You might be surprised to find that nowhere do the scriptures instruct us to set aside time to seek a special calling from God. Nor will you find examples of biblical characters so doing.
This realization is new to me. For it has been my practice to periodically set aside a half day for prayer and fasting as I come to a new season. I ask God to show me what to do or where to go, and then open up the Bible and wait for a “sense” of his direction. But not anymore. For, simply put, the idea is not biblical.
But isn’t this what we find Jesus doing in Mark 1:35-38? Isn’t this what the church is doing in Acts 13:2-3? So I thought, but then I read a little closer. Yes, Jesus woke up early to pray. And yes, he knew it was time to continue on to the next town when his disciples found him. But what makes us assume that Jesus woke up early in order to seek such direction? Eisegesis might lead me to this conclusion, but exegesis will not. As for Acts, the Spirit speaks to the church “while they were worshipping the Lord and fasting.” It was not while they were seeking direction, but while they were worshipping—that is, seeking God’s face. And those are not the same thing.
We would do well to take note of Paul’s custom in decision-making.
As the book of Acts then follows Paul and Barnabas after they are sent out, we would do well to take note of their custom in decision-making. They pass from city to city without mention of special direction from God and then return to Antioch. After returning, Paul simply proposes to Barnabas to go back and visit the churches they planted, again without special direction from God to do so. As he goes (without Barnabas), we then do read of the Spirit directing. First He “forbids” Paul from speaking the word in Asia. Then the Spirit does not allow them to go to Bithynia. Finally, Paul has a vision at night which he interprets to be God’s call to preach in Macedonia. (Acts 13:13, 14:24, 15:36, 16:6-10) Now observe the following: (1) Paul was free to make big decisions without special guidance from God. (2) The Spirit does not speak to Paul in response to him asking for a special calling, and in fact he never asks. (3) The Spirit never guides Paul in the same fashion.
Paul was free to make big decisions without special guidance from God.
But wait, are we not to go to God for wisdom?! Yes, but this is totally different.
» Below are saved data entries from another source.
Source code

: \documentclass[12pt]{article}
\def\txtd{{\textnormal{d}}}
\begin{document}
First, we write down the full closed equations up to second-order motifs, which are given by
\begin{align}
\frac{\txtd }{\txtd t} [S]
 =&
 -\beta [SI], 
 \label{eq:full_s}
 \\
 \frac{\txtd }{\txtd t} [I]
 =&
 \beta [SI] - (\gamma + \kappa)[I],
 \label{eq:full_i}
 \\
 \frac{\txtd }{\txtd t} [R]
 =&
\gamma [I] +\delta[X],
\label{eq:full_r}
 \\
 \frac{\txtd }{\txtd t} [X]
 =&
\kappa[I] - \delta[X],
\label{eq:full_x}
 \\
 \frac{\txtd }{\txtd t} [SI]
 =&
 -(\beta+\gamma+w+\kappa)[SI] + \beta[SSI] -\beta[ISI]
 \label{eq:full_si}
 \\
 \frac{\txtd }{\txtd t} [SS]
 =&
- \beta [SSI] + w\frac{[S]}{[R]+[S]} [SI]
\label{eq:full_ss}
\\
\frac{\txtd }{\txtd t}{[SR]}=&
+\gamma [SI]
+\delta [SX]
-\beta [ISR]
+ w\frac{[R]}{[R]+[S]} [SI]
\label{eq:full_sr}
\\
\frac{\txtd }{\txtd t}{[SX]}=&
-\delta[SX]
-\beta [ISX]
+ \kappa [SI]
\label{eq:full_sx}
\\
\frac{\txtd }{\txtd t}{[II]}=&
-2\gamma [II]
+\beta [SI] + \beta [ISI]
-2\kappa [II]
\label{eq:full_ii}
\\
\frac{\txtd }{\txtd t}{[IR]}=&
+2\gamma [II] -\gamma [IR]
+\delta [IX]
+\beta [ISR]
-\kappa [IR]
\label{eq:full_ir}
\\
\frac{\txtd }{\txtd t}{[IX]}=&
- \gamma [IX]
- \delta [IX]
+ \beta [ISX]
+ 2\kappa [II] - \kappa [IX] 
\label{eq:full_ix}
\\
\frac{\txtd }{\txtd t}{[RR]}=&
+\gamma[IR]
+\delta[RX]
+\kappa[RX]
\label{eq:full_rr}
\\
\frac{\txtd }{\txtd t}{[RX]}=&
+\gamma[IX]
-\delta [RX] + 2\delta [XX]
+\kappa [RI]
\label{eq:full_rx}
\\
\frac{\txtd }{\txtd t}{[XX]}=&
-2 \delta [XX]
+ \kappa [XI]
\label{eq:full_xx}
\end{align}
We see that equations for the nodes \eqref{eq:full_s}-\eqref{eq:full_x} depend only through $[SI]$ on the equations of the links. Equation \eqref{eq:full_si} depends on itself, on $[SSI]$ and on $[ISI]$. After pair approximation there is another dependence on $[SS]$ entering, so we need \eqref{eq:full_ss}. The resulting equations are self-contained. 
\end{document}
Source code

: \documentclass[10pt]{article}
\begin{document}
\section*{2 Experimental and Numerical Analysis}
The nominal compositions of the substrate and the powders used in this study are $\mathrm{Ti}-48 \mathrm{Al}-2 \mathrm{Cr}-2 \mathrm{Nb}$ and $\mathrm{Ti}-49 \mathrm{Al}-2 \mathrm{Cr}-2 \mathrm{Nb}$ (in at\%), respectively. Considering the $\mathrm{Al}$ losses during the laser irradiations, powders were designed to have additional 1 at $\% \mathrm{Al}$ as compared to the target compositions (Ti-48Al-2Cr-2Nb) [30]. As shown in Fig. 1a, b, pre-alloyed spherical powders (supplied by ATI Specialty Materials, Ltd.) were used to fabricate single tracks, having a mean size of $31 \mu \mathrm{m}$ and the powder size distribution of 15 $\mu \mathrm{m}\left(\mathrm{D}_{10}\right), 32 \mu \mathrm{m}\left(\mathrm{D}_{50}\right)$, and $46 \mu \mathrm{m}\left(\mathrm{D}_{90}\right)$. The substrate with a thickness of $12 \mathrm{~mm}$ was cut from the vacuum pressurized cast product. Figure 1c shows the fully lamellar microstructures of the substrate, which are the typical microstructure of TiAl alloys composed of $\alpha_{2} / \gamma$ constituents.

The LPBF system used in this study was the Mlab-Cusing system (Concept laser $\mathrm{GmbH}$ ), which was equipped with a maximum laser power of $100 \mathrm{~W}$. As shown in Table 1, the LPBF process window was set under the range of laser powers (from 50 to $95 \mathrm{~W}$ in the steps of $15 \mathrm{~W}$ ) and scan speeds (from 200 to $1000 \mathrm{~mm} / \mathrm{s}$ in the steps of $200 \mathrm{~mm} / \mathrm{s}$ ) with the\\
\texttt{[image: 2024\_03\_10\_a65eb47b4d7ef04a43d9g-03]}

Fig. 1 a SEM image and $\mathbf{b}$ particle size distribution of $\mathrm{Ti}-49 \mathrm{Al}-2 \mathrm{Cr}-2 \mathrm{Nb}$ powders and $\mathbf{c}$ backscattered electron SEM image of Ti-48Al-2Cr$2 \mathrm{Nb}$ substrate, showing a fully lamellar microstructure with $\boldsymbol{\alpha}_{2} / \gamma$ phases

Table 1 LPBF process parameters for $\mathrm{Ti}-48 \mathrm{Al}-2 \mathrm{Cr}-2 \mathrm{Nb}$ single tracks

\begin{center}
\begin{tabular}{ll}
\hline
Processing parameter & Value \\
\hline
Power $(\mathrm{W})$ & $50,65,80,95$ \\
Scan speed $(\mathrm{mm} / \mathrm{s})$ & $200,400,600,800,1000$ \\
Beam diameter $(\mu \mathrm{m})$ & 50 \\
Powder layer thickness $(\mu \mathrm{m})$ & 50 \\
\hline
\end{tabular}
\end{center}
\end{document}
A special calling says, “Go there” or “Do that.” Wisdom says, “Here is how to think and live.” See for yourself in James. In 1:4 we discover that God calls us to steadfastness that we might be “lacking in nothing.” Immediately following in 1:5 we read that God will give us wisdom if we lack it. What’s the point? God does not mean for us to ask, “Should I go left or right?” when we meet life’s crossroads. For that would not remove any lack in my character as it is relevant only for the moment. Rather God invites us to ask, “Please teach me how to live,” in order to fill us with wisdom. (See also James 3:13-18 for James’ definition of wisdom.)
Please do not misunderstand. We must “acknowledge [God] in all [our] ways.” We must “present [our] bodies as living sacrifices.” We live understanding that we belong to God, but that does not mean that God directs us with “left” and “right” commands. Rather, we “discern by testing what is the will of God” as he “make[s] straight [our] paths.” (Prov 3:5-6, Rom 12:1-2. Note also that in Isaiah 30:21, God is confirming the way of holiness, not giving person-specific guidance.)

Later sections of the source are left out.